L'abbaglio della meritocrazia e il bisogno di un nuovo umanesimo

di Carlo Scognamiglio

Da poco ripubblicato “La tirannia della valutazione” della filosofa francese Angélique Del Rey: un testo intrigante che vede nella valutazione uno strumento di potere e critica il mito dell'oggettività. Ma il libro ha il grosso limite di un discorso troppo radicale: non è possibile retrocedere alla “vecchia” idea di valutazione o all’educazione autoritaria del passato, né rinunziare del tutto a pratiche di monitoraggio.
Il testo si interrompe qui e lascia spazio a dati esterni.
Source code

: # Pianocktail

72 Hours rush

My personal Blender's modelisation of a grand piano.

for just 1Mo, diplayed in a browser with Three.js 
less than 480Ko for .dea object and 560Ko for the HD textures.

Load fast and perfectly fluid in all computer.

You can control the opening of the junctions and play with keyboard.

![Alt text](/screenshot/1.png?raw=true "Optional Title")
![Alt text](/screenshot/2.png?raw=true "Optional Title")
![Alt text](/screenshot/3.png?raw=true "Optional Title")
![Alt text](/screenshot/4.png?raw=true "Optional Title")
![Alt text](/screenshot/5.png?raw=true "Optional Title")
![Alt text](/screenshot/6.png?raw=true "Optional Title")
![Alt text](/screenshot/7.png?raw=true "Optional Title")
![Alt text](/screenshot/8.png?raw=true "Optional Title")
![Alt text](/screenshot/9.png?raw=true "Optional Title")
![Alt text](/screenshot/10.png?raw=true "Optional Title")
È difficile immaginare modelli alternativi, ma se ne avverte un gran bisogno.

A partire dall’introduzione della customer satisfaction fino all’attuale protagonismo di istituti per la valutazione come l’ANVUR o l’INVALSI, l’idea di misurare, calcolare, comparare, diagnosticare qualunque aspetto della vita pubblica e privata, costituisce quello che Marcel Mauss avrebbe definito un “fatto sociale totale”. Indagando l’ansia valutativa che caratterizza questa fase malinconica del post-fordismo, possiamo davvero comprendere molto di noi stessi e della cultura in cui siamo immersi. Un’analisi importante da sviluppare, ma che esige una certa prudenza intellettuale.

La filosofa francese Angélique Del Rey ha scritto un libro intrigante, forte e capace di proporre una lettura chiara di questo fenomeno. Nel volume intitolato La tirannia della valutazione, appena ripubblicato da Eleuthera (20182), l’autrice raggiunge alcuni importanti traguardi analitici, salvo poi eccedere in alcuni passaggi, inebriata dalle proprie stesse intuizioni.
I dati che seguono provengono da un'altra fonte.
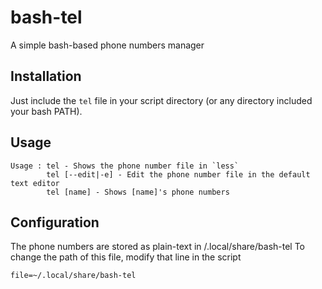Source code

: bash-tel
========

A simple bash-based phone numbers manager

## Installation

Just include the `tel` file in your script directory (or any directory included your bash PATH).

## Usage

    Usage : tel - Shows the phone number file in `less`
            tel [--edit|-e] - Edit the phone number file in the default text editor
            tel [name] - Shows [name]'s phone numbers

## Configuration

The phone numbers are stored as plain-text in /.local/share/bash-tel
To change the path of this file, modify that line in the script

    file=~/.local/share/bash-tel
Cerchiamo di metterne a fuoco i punti cruciali, per valorizzarne i meriti fondamentali. L’incipit del libro mette subito le cose in chiaro: “La valutazione, nel nostro mondo neoliberista, è diventata uno strumento di potere” (p. 17).

Il libro di Del Rey ci rammenta le fondamenta concettuali su cui si regge l’impalcatura ideologica del capitalismo contemporaneo. Si tratta di alcune parole d’ordine che oggi vengono considerate sostanzialmente ovvie e indubbie da gran parte della popolazione, e che tuttavia così scontate non possono essere stimate. In primo luogo l’esaltazione del merito individuale come criterio di riconoscimento della legittimità di posizioni sociali adeguate, con corrispettiva attitudine alla misurazione e quantificazione di un parametro, quello del merito – appunto – che in assoluto non ha alcun significato, né alcuna stabilità. Il merito è sempre relativo a un sistema di valori, che sono i valori della classe dominante. E ciascun individuo conosce nella propria esistenza non solo ambiti differenti in cui raggiunge livelli assai eterogenei di merito (non tutti socialmente riconosciuti), ma anche incredibilmente variabili nella vita della persona. Ciononostante l’esaltazione della meritocrazia non incontra resistenze.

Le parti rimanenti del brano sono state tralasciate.